第134話 ほっぺ

 白亜の巨大な両開きの扉。まるで荘厳な神殿の最奥のようなここは、巨大クラン『連枝の縁』のクランリーダー室に続く扉だ。


 この向こうにシヤが居る。


 昨日、シヤと情熱的な告白を交わし合った身としては、少し会うことが恥ずかしい。だが、ここで逃げるわけにはいかない。オレはシヤと付き合っているのだ。恋人と会うことを避けるなんて、バカげている。


 シヤとの時間は、長く続けばいいと思う。しかし、たとえ永遠と錯覚するほどに、どんなに長く続いたとしても、必ず終わりがやってくる有限な時なのだ。一分一秒でも無駄にしたくはない。


 それに、今回はシヤへの贈り物もある。シヤが、オレと過ごした時を懐かしめるように用意した贈り物だ。贈り物と紐づけることで、記憶をより強固なものにしようという試みである。


 もしかしたら、そんな効果なんてこれぽっちも無いかもしれない。だが、オレは二人が結ばれた記念に、なにかを遺したかったのだ。


 まぁ、理由なんてなんでもいい。シヤが喜んでくれるならば、オレはなんでもしよう。全てはシヤの笑顔のために。その想いは変わらない。


「失礼いたします。アベル様をご案内いたしました」


 贈り物の選定に付き合ってくれたマイヤが、ゆっくりと扉を開いていく。よく手入れされているのか、白亜の扉は音も立てずに静かに開いていった。

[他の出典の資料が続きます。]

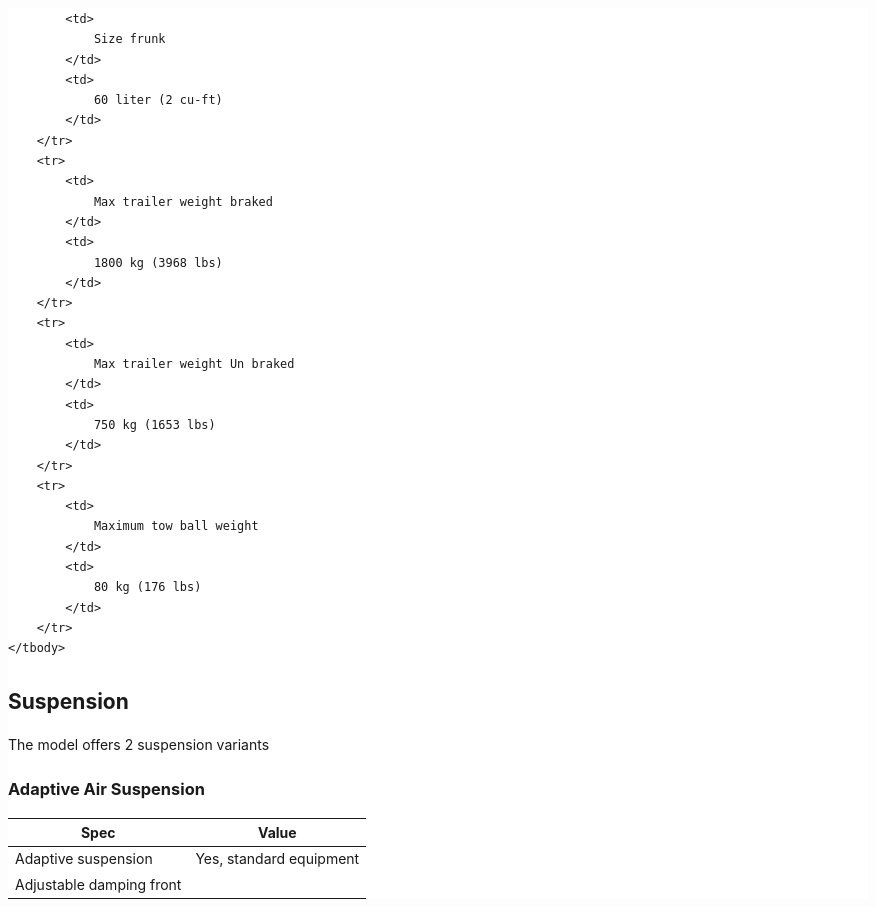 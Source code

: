 			<td>
				Size frunk
			</td>
			<td>
				60 liter (2 cu-ft)
			</td>
		</tr>
		<tr>
			<td>
				Max trailer weight braked
			</td>
			<td>
				1800 kg (3968 lbs)
			</td>
		</tr>
		<tr>
			<td>
				Max trailer weight Un braked
			</td>
			<td>
				750 kg (1653 lbs)
			</td>
		</tr>
		<tr>
			<td>
				Maximum tow ball weight
			</td>
			<td>
				80 kg (176 lbs)
			</td>
		</tr>
	</tbody>
</table>

## Suspension

The model offers 2 suspension variants

### Adaptive Air Suspension

<table class="table table-striped border">
	<thead>
			<tr>
			<th>
				Spec
			</th>
			<th>
				Value
			</th>
			</tr>
	</thead>
	<tbody>
		<tr>
			<td>
				Adaptive suspension
			</td>
			<td>
				Yes, standard equipment
			</td>
		</tr>
		<tr>
			<td>
				Adjustable damping front
			</td> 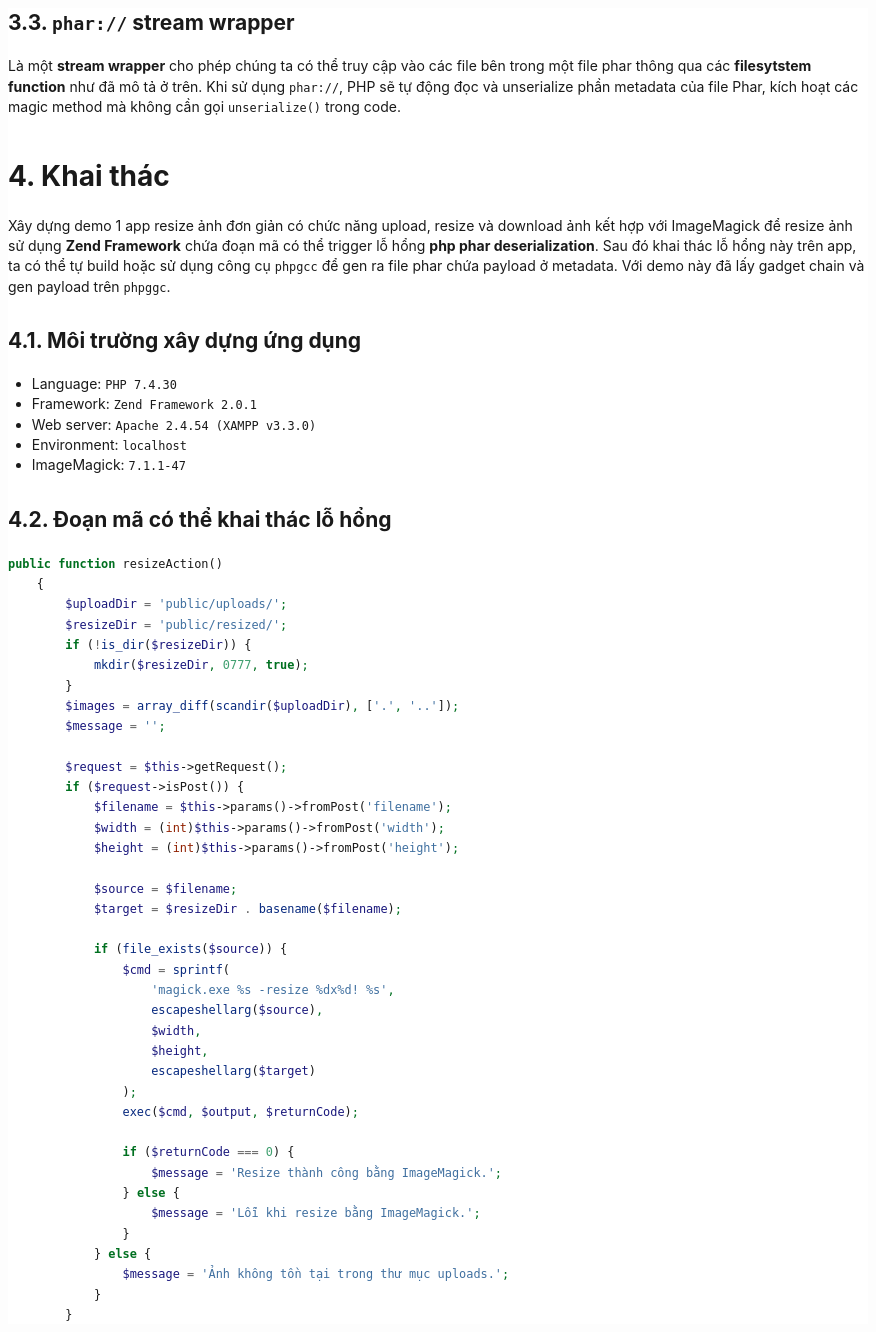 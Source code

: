 ## 3.3. `phar://` stream wrapper
Là một **stream wrapper** cho phép chúng ta có thể truy cập vào các file bên trong một file phar thông qua các **filesytstem function** như đã mô tả ở trên. Khi sử dụng `phar://`, PHP sẽ tự động đọc và unserialize phần metadata của file Phar, kích hoạt các magic method mà không cần gọi `unserialize()` trong code.

# 4. Khai thác
Xây dựng demo 1 app resize ảnh đơn giản có chức năng upload, resize và download ảnh kết hợp với ImageMagick để resize ảnh sử dụng **Zend Framework** chứa đoạn mã có thể trigger lỗ hổng **php phar deserialization**. Sau đó khai thác lỗ hổng này trên app, ta có thể tự build hoặc sử dụng công cụ `phpgcc` để gen ra file phar chứa payload ở metadata. Với demo này đã lấy gadget chain và gen payload trên `phpggc`.

## 4.1. Môi trường xây dựng ứng dụng
- Language: `PHP 7.4.30`
- Framework: `Zend Framework 2.0.1`
- Web server: `Apache 2.4.54 (XAMPP v3.3.0)`
- Environment: `localhost`
- ImageMagick: `7.1.1-47`

## 4.2. Đoạn mã có thể khai thác lỗ hổng

```php
public function resizeAction()
    {
        $uploadDir = 'public/uploads/';
        $resizeDir = 'public/resized/';
        if (!is_dir($resizeDir)) {
            mkdir($resizeDir, 0777, true);
        }
        $images = array_diff(scandir($uploadDir), ['.', '..']);
        $message = '';

        $request = $this->getRequest();
        if ($request->isPost()) {
            $filename = $this->params()->fromPost('filename');
            $width = (int)$this->params()->fromPost('width');
            $height = (int)$this->params()->fromPost('height');

            $source = $filename;
            $target = $resizeDir . basename($filename);

            if (file_exists($source)) {
                $cmd = sprintf(
                    'magick.exe %s -resize %dx%d! %s',
                    escapeshellarg($source),
                    $width,
                    $height,
                    escapeshellarg($target)
                );
                exec($cmd, $output, $returnCode);

                if ($returnCode === 0) {
                    $message = 'Resize thành công bằng ImageMagick.';
                } else {
                    $message = 'Lỗi khi resize bằng ImageMagick.';
                }
            } else {
                $message = 'Ảnh không tồn tại trong thư mục uploads.';
            }
        }
```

 白を基調とした純白の空間。昨日、シヤと語らったソファーとローテーブルの向こう。大きな白い執務机の向こうにシヤの姿が見えた。窓から入った陽光が、まるで後光のようにシヤを照らしている。なぜだか無性に拝みたくなってしまうほど、シヤは美し過ぎた。


 だが、そんな美の女神の化身たるシヤだが、今日は様子がおかしい。いつもの礼儀正しさはどこに行ったのか、執務机に頬杖をついては、オレを半目で呆れたように見ている。なぜだ?


 歓迎してくれとは言わないが、せっかく恋人が訪ねてきたのに、この不機嫌な雰囲気は何だろう?

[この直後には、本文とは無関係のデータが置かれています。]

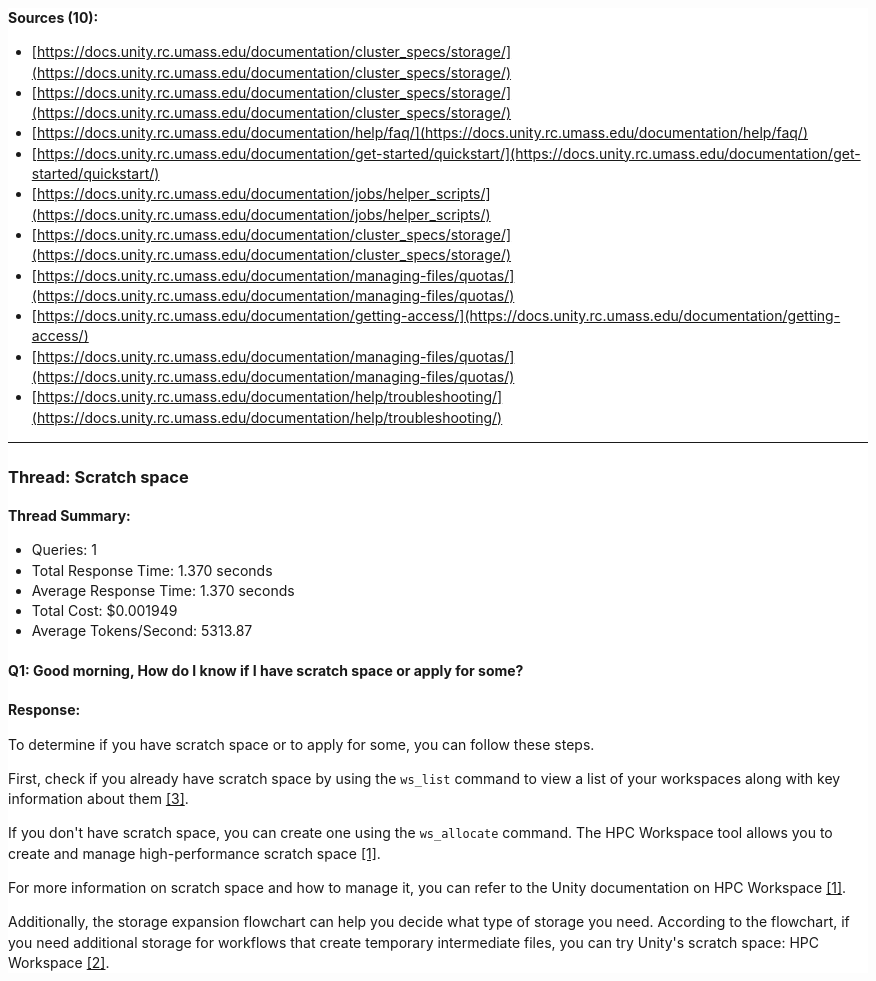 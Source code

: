 **Sources (10):**
- [https://docs.unity.rc.umass.edu/documentation/cluster_specs/storage/](https://docs.unity.rc.umass.edu/documentation/cluster_specs/storage/)
- [https://docs.unity.rc.umass.edu/documentation/cluster_specs/storage/](https://docs.unity.rc.umass.edu/documentation/cluster_specs/storage/)
- [https://docs.unity.rc.umass.edu/documentation/help/faq/](https://docs.unity.rc.umass.edu/documentation/help/faq/)
- [https://docs.unity.rc.umass.edu/documentation/get-started/quickstart/](https://docs.unity.rc.umass.edu/documentation/get-started/quickstart/)
- [https://docs.unity.rc.umass.edu/documentation/jobs/helper_scripts/](https://docs.unity.rc.umass.edu/documentation/jobs/helper_scripts/)
- [https://docs.unity.rc.umass.edu/documentation/cluster_specs/storage/](https://docs.unity.rc.umass.edu/documentation/cluster_specs/storage/)
- [https://docs.unity.rc.umass.edu/documentation/managing-files/quotas/](https://docs.unity.rc.umass.edu/documentation/managing-files/quotas/)
- [https://docs.unity.rc.umass.edu/documentation/getting-access/](https://docs.unity.rc.umass.edu/documentation/getting-access/)
- [https://docs.unity.rc.umass.edu/documentation/managing-files/quotas/](https://docs.unity.rc.umass.edu/documentation/managing-files/quotas/)
- [https://docs.unity.rc.umass.edu/documentation/help/troubleshooting/](https://docs.unity.rc.umass.edu/documentation/help/troubleshooting/)

---

### Thread: Scratch space

**Thread Summary:**
- Queries: 1
- Total Response Time: 1.370 seconds
- Average Response Time: 1.370 seconds
- Total Cost: $0.001949
- Average Tokens/Second: 5313.87

#### Q1: Good morning, How do I know if I have scratch space or apply for some?

**Response:**

To determine if you have scratch space or to apply for some, you can follow these steps.

First, check if you already have scratch space by using the `ws_list` command to view a list of your workspaces along with key information about them [[3]](https://docs.unity.rc.umass.edu/documentation/managing-files/hpc-workspace/).

If you don't have scratch space, you can create one using the `ws_allocate` command. The HPC Workspace tool allows you to create and manage high-performance scratch space [[1]](https://docs.unity.rc.umass.edu/documentation/managing-files/hpc-workspace/).

For more information on scratch space and how to manage it, you can refer to the Unity documentation on HPC Workspace [[1]](https://docs.unity.rc.umass.edu/documentation/managing-files/hpc-workspace/).

Additionally, the storage expansion flowchart can help you decide what type of storage you need. According to the flowchart, if you need additional storage for workflows that create temporary intermediate files, you can try Unity's scratch space: HPC Workspace [[2]](https://docs.unity.rc.umass.edu/documentation/cluster_specs/storage/).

 やはり、昨日の今日で現れては、マズかっただろうか?


 シヤは、巨大クラン『連枝の縁』のクランリーダーだ。きっと忙しい身の上だろう。こうも連日で押しかけられては、さすがに迷惑だっただろうか?


「昨日ぶりだな、シヤ。その、なんだ……忙しかったか? タイミングが悪いなら出直すが……」

「違う。ワシはの、アベル。お主に呆れておるんじゃ」

「呆れる……?」


 なにかシヤに呆れられるようなことをしただろうか?


「オレがなにかやっちまったか?」

「自分の胸に手を当てて訊いてみよ」


 シヤの言う通り、胸に手を当ててみても、頭をひねってみても、まるで浮かばなかった。


「降参だ。いったい何に呆れてるんだ?」

「お主、マイヤとデートしておったそうじゃな?」

「デート? してないが?」


 いったい何を勘違いしているんだ?


「ええい、証拠は上がっておるのじゃぞ! お主らは午前中、二人っきりで出かけておったそうではないか! しかも、昼食まで一緒に取りおって……。おかげでワシの昼食は一人の寂しいものじゃったぞ!」

「えー……」


 どうやら、シヤの中では、男女が二人っきりで一緒に買い物していたらデートになるらしい。しかも、オレとマイヤが昼食まで一緒したせいで、シヤの昼食が一人だけの寂しいものになってしまったことまで怒っている。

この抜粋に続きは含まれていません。